Lojistik sektöründe firmalarımız da çok kaliteli işler
yapmaktalar. Hatta bazı konularda dünya standartlarının da üstüne çıkarak “iyi
örnekler” oluşturduklarını görüyoruz. Ancak 2023'te 500 milyar dolar ihracat
yapmak, ihracatımızı yaklaşık olarak 3’e katlamak anlamına geliyor. Bu da
lojistik şirketlerinin de büyüme hızlarını 3’e katlaması ve yeni pazarlar
oluşturarak, daha iyi hizmet servisleri geliştirmesi gerek anlamına geliyor.
Onun için büyümenin sürdürülebilir olması lazım.

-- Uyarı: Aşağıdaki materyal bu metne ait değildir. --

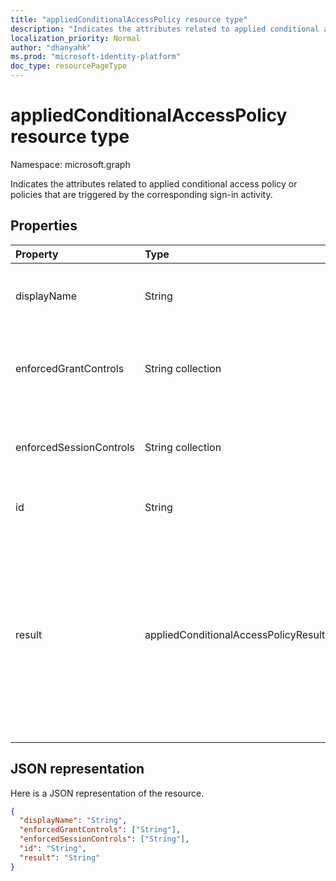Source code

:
 ```yaml
---
title: "appliedConditionalAccessPolicy resource type"
description: "Indicates the attributes related to applied conditional access policy or policies that are triggered by the corresponding sign-in activity."
localization_priority: Normal
author: "dhanyahk"
ms.prod: "microsoft-identity-platform"
doc_type: resourcePageType
---
```


# appliedConditionalAccessPolicy resource type

Namespace: microsoft.graph

Indicates the attributes related to applied conditional access policy or policies that are triggered by the corresponding sign-in activity.

## Properties

| Property   | Type	|Description|
|:---------------|:--------|:----------|
|displayName|String|Refers to the Name of the conditional access policy (example: “Require MFA for Salesforce”).|
|enforcedGrantControls|String collection|Refers to the grant controls enforced by the conditional access policy (example: “Require multi-factor authentication”).|
|enforcedSessionControls|String collection|Refers to the session controls enforced by the conditional access policy (example: “Require app enforced controls”).|
|id|String|Unique GUID of the conditional access policy.|
|result|appliedConditionalAccessPolicyResult| Indicates the result of the CA policy that was triggered. Possible values are: `success`, `failure`, `notApplied` (Policy isn't applied because policy conditions were not met),`notEnabled` (This is due to the policy in disabled state), `unknown`, `unknownFutureValue`, `reportOnlySuccess`, `reportOnlyFailure`, `reportOnlyNotApplied`, `reportOnlyInterrupted`|

## JSON representation

Here is a JSON representation of the resource.

<!-- {
  "blockType": "resource",
  "optionalProperties": [

  ],
  "@odata.type": "microsoft.graph.appliedConditionalAccessPolicy"
}-->

```json
{
  "displayName": "String",
  "enforcedGrantControls": ["String"],
  "enforcedSessionControls": ["String"],
  "id": "String",
  "result": "String"
}

```

<!-- uuid: 8fcb5dbc-d5aa-4681-8e31-b001d5168d79
2015-10-25 14:57:30 UTC -->
<!-- {
  "type": "#page.annotation",
  "description": "appliedConditionalAccessPolicy resource",
  "keywords": "",
  "section": "documentation",
  "tocPath": ""
}-->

Kamu, sivil toplum kuruluşları
ve özel teşebbüsler hep beraber 2015
yılında da sürdürülebilir bir büyüme sağlamak için çalışmaya devam edeceğiz.
Sektör açısından şirket birleşmelerini nasıl değerlendiriyorsunuz?
Sektörümüze baktığımız zaman çok sayıda küçük firmamız var.
Pazarda yaşanan fiyat rekabetinde de özellikle küçük işletmeler finansal açıdan
zorlanıyor. Türkiye ekonomisi büyüyor, lojistik sektörü büyüyor. Bu büyümede
yatırım yaparak ya da birleştirerek küçük işletmelerimizin sektörde oyuncu
olarak kalmalarını sağlamamız gerekiyor. Türkiye'nin ekonomisi ve ticaretindeki
hareketliliğin artmasıyla yabancı firmaların sektörümüzde şirket satın almaları
ve birleşmeleri arttı.
Yabancı sermayenin sektörümüze ilgi duyarak irili ufaklı
firmalar ile ortaklık kurması ve Türkiye’ye doğrudan sermaye yatırımı yapması
güzel ancak burada mutlaka milli sermaye konsolundaki firmalarımızı korumamız,
kollamamız, beşeri sermayesini geliştirmesini desteklememiz lazım. Yurtdışına
baktığımız zaman kendi ülkelerimdeki lojistik firmalarına her zaman öncelik
veriyorlar. Bizde de böyle olması lazım. Piyasada bu anlamda bir miktar
zayıflık olduğunu söyleyebiliriz. Bizim arzumuz, Türk firmalarının kendi
aralarında birleşmeler yaparak ürün yelpazelerini geliştirmeleri büyümeleri ve
yabancı ülkelerde de yatırımlar yapacak seviyeye gelmesidir. Bu konuda son
yıllarda gördüğümüz güzel örnekler bizleri gururlandırmaktadır.